In one manner of speaking, yes. Concerned about assimilation in the face of Christmas’ allure, American Jews have successfully positioned Hanukkah as a legitimate alternative (turning it in the process from a minor festival into one of the biggest holidays on many Jewish families’ calendar). If Hanukkah is a holiday about standing firm against the temptations of assimilation–as Rabbi Adin Steinsaltz asserts–then at one level, we have succeeded. At another level, of course, we’ve failed miserably. The Christmas against which Hanukkah was competing wasn’t the birth-of-Jesus version, but rather the how-many-gifts-can-we-stuff-under-the-tree version, so now Hanukkah is subject to the same materialism and excesses that my friends who are Christian clergy habitually bewail about Christmas this time of year.

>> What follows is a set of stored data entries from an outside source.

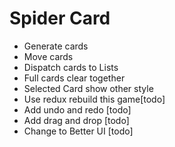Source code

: # Spider Card

* Generate cards
* Move cards
* Dispatch cards to Lists
* Full cards clear together
* Selected Card show other style
* Use redux rebuild this game[todo]
* Add undo and redo [todo]
* Add drag and drop [todo]
* Change to Better UI [todo]
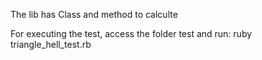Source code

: The lib has Class and method to calculte


For executing the test, access the folder test and run:  ruby triangle_hell_test.rb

Don’t get me wrong–presents are fun, and there’s nothing wrong with giving and getting them. But Christmas and Hanukkah are about more than gifts.
In my office, parents shared various ideas for connecting their children to a deeper message for Hanukkah–from giving tzedakah (charitable donations) each night when lighting the candles, to sharing nightly readings such as those created by Mazon that focus us on those in need, to planning family celebrations that don’t center around swapping gifts, to having each child light his or her own Hanukkiah to proclaim the miracle, to telling the story of hope growing in the darkness.
Ultimately, Hanukkah is about spreading light, and perhaps we can find additional ways to inject this message into our celebration this year. So long as Hanukkah’s main raison d’être remains to be an alternative gift-giving festival to Christmas, it’s all going to be about the Elmos.